Pre-trained language models have shown remarkable success in improving
various downstream NLP tasks due to their ability to capture dependencies in
textual data and generate natural responses. In this paper, we leverage the
power of pre-trained language models for improving video-grounded dialogue,
which is very challenging and involves complex features of different dynamics:
(1) Video features which can extend across both spatial and temporal
dimensions; and (2) Dialogue features which involve semantic dependencies over
multiple dialogue turns. We propose a framework by extending GPT-2 models to
tackle these challenges by formulating video-grounded dialogue tasks as a
sequence-to-sequence task, combining both visual and textual representation
into a structured sequence, and fine-tuning a large pre-trained GPT-2 network.
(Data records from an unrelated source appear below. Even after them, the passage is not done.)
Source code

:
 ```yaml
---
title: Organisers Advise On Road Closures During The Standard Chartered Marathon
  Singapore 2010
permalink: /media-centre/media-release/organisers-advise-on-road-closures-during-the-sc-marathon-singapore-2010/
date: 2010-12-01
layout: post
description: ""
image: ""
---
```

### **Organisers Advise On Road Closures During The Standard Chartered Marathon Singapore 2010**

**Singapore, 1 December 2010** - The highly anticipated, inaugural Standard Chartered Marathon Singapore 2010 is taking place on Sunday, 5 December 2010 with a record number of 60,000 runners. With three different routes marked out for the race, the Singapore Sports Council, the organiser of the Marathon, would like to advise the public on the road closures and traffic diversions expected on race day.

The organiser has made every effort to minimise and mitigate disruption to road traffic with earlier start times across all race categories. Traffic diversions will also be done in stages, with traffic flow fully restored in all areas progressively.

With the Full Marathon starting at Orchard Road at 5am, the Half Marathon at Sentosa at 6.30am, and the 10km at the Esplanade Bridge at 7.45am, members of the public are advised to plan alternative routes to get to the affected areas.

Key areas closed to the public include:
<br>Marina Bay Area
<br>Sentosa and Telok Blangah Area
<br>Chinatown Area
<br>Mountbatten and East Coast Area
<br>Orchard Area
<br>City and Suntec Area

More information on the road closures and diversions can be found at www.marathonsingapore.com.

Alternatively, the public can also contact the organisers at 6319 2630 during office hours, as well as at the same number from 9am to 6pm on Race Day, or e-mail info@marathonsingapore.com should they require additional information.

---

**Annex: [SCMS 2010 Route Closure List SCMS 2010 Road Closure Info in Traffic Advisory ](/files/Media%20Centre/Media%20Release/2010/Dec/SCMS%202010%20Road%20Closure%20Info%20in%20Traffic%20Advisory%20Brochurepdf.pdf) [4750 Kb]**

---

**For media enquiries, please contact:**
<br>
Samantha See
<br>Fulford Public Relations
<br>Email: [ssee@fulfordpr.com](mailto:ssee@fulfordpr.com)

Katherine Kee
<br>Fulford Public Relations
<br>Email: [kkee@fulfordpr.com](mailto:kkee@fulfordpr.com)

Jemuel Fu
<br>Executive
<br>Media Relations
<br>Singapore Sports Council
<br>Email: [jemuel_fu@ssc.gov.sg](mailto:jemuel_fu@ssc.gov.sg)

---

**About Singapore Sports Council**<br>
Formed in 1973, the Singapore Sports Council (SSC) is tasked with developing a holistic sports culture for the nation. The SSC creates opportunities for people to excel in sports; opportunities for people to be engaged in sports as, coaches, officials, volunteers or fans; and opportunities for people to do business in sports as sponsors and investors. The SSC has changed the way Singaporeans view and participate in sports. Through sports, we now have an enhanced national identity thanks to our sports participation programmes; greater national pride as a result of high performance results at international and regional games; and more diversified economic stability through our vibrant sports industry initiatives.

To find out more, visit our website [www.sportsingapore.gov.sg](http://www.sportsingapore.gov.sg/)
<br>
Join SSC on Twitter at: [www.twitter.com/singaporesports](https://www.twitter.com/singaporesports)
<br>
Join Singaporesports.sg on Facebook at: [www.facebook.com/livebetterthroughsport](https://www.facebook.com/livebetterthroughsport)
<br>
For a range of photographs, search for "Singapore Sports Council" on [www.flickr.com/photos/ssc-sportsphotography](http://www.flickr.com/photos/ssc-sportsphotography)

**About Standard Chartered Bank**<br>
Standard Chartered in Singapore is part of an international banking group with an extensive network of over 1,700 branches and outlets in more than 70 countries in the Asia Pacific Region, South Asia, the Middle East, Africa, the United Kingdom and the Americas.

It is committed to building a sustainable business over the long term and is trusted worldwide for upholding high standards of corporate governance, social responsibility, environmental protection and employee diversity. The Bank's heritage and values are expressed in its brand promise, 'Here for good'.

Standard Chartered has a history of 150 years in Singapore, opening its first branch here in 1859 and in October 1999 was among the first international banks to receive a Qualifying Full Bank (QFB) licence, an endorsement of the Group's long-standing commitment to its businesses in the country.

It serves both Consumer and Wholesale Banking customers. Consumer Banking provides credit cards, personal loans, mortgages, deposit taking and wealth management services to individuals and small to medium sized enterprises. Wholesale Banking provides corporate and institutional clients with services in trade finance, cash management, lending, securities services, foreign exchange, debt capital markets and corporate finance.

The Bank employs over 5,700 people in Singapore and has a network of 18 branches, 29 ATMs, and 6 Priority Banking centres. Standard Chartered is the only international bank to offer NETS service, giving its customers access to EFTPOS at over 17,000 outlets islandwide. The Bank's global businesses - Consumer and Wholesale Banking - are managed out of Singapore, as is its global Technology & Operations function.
Our framework allows fine-tuning language models to capture dependencies across
multiple modalities over different levels of information: spatio-temporal level
in video and token-sentence level in dialogue context. We achieve promising
improvement on the Audio-Visual Scene-Aware Dialogues (AVSD) benchmark from
DSTC7, which supports a potential direction in this line of research.

本文提出了一种基于 GPT-2 模型的框架，将视频与文本表示结合成连续、有结构的序列，并利用其 fine-tuning 能力来解决视频对话中的挑战，从而在 Audio-Visual Scene-Aware Dialogues 基准测试中取得了显著的改进。